It's great to see that companies can turn a profit AND contribute to open source projects that benefit the web as a whole. Thanks, Cloudflare.

Intermernet · on May 7, 2015

I didn't know the name Vlad Krasnow (I'm not that familiar with the crypto world), but from looking at these [1], [2], it seems that he would know what he's talking about from both a crypto and performance viewpoint.

> attempting to make them part of the official Go build for the good of the community

Would be interesting to hear what Adam Langley thinks about this, but I couldn't find anything recent on the golang-dev list.

[1]: http://dblp.uni-trier.de/pers/hd/k/Krasnov:Vlad

[2]: http://stackoverflow.com/users/1516766/vlad-krasnov

stock_toaster · on May 7, 2015

I found this: https://github.com/cloudflare/go/issues/5

CyberShadow · on May 7, 2015

I don't understand, why reimplement this if it is already implemented with adequate performance/quality in OpenSSL? I thought Go didn't have issues calling C code?

jgrahamc · on May 7, 2015

Sure, you could do that but imagine the nightmare of modifying the Go standard libraries for stuff like TLS to hook into the OpenSSL C interface. We actually did that for a while and it was horrible: http://blog.jgc.org/2013/01/integrating-openssl-crypto-funct...

4ad · on May 7, 2015

Calling C code from Go is something you do as a last resort. It breaks some desirable properties of Go programming, like fast compilation, cross compiling (at least without effort), and static binaries (without serious effort). Code called through cgo will never be idiomatic Go code, unless perhaps if hidden under an abstraction layer which takes time and effort to write and adds overhead.

On top of that, the cgo overhead is significant, not only in time, but in threads, so you'd want it only for big chunks of data and program accounting for it.

Another advantage of Go crypto is having been written in a memory safe language, and with runtime bounds checking. The assembly fast paths break some of this, but not most of it.

andrewchambers · on May 7, 2015

Go has moving memory so it generally means calling C requires a bunch of copying. This is slow and annoying.

sph · on May 7, 2015

> Go has moving memory so it generally means calling C SHOULD/WILL require a bunch of copying.

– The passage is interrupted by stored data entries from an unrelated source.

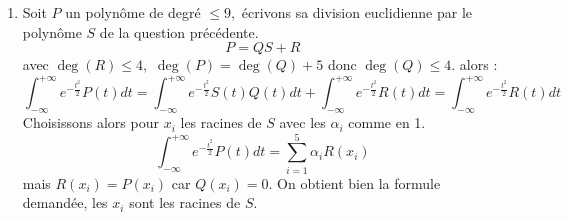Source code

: \begin{enumerate}
\item  Soit $P$ un polyn\^{o}me de degr\'{e} $\leq 9,$ \'{e}crivons sa
division euclidienne par le polyn\^{o}me $S$ de la question
pr\'{e}c\'{e}dente. 
\[
P=QS+R 
\]
avec $\deg (R)\leq 4,$ $\deg (P)=\deg (Q)+5$ donc $\deg (Q)\leq 4$. alors : 
\[
\int_{-\infty }^{+\infty }e^{-\frac{t^{2}}{2}}P(t)dt=\int_{-\infty
}^{+\infty }e^{-\frac{t^{2}}{2}}S(t)Q(t)dt+\int_{-\infty }^{+\infty }e^{-%
\frac{t^{2}}{2}}R(t)dt=\int_{-\infty }^{+\infty }e^{-\frac{t^{2}}{2}}R(t)dt 
\]
Choisissons alors pour $x_{i}$ les racines de $S$ avec les $\alpha _{i}$
comme en 1. 
\[
\int_{-\infty }^{+\infty }e^{-\frac{t^{2}}{2}}P(t)dt=\sum_{i=1}^{5}\alpha
_{i}R(x_{i}) 
\]
mais $R(x_{i})=P(x_{i})$ car $Q(x_{i})=0$. On obtient bien la formule
demand\'{e}e, les $x_{i}$ sont les racines de $S$.
\end{enumerate}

I've been working on a few Go frontend to C libraries and researching what's the exact memory model when calling C: Yes, Go has moving memory and you _shouldn't_ pass a Go pointer to C, and it's actively discouraged [1], but since many libraries just ignore that advice [2] for performance reason Go isn't currently AFAIK not moving any pointer passed through cgo.

That will probably be changed in Go 1.5+, I reckon an official post from the Go developer about the current and future state of C/Go memory interaction would help clarify this.

1: https://github.com/golang/go/issues/8310

2: comment #31 of https://github.com/golang/go/issues/8310

robmccoll · on May 7, 2015

Are you sure that's true? Perhaps they have reserved the ability to do that in the future (can you point to doc on that? ), but right now I'm fairly certain that go does no such thing. The only copies necessary when calling C code are for strings since they aren't guaranteed / required to be null terminated byte arrays in Go. And cgo has C ABI compatibility so function call overhead is non existent.

ominous_prime · on May 7, 2015

Function call overhead in cgo is considerable. You're right that it's not from copying, but the runtime scheduler still has to coordinate the blocking call, and the stack needs to be switched out to the C stack, kind of like a context switch.

robmccoll · on May 7, 2015

True, just benchmarked it and found the function call overhead to be about 1.85834729e-7 seconds (185 ns). Which isn't much, but the pure C version would obviously be single nanoseconds for the handful of instructions needed depending on the function call.

fdej · on May 7, 2015

185 ns is worse than function call overhead in Python (about 100 ns on this machine)

robmccoll · on May 7, 2015

Python calling Python, Python calling out to a native module, or Python calling through ctypes?

fdej · on May 11, 2015

Python calling a no-op Python function def foo(): pass

vardump · on May 7, 2015

185 ns is enough to compute over 17k floating point operations on a single 3 GHz CPU (Intel Haswell/Broadwell) core.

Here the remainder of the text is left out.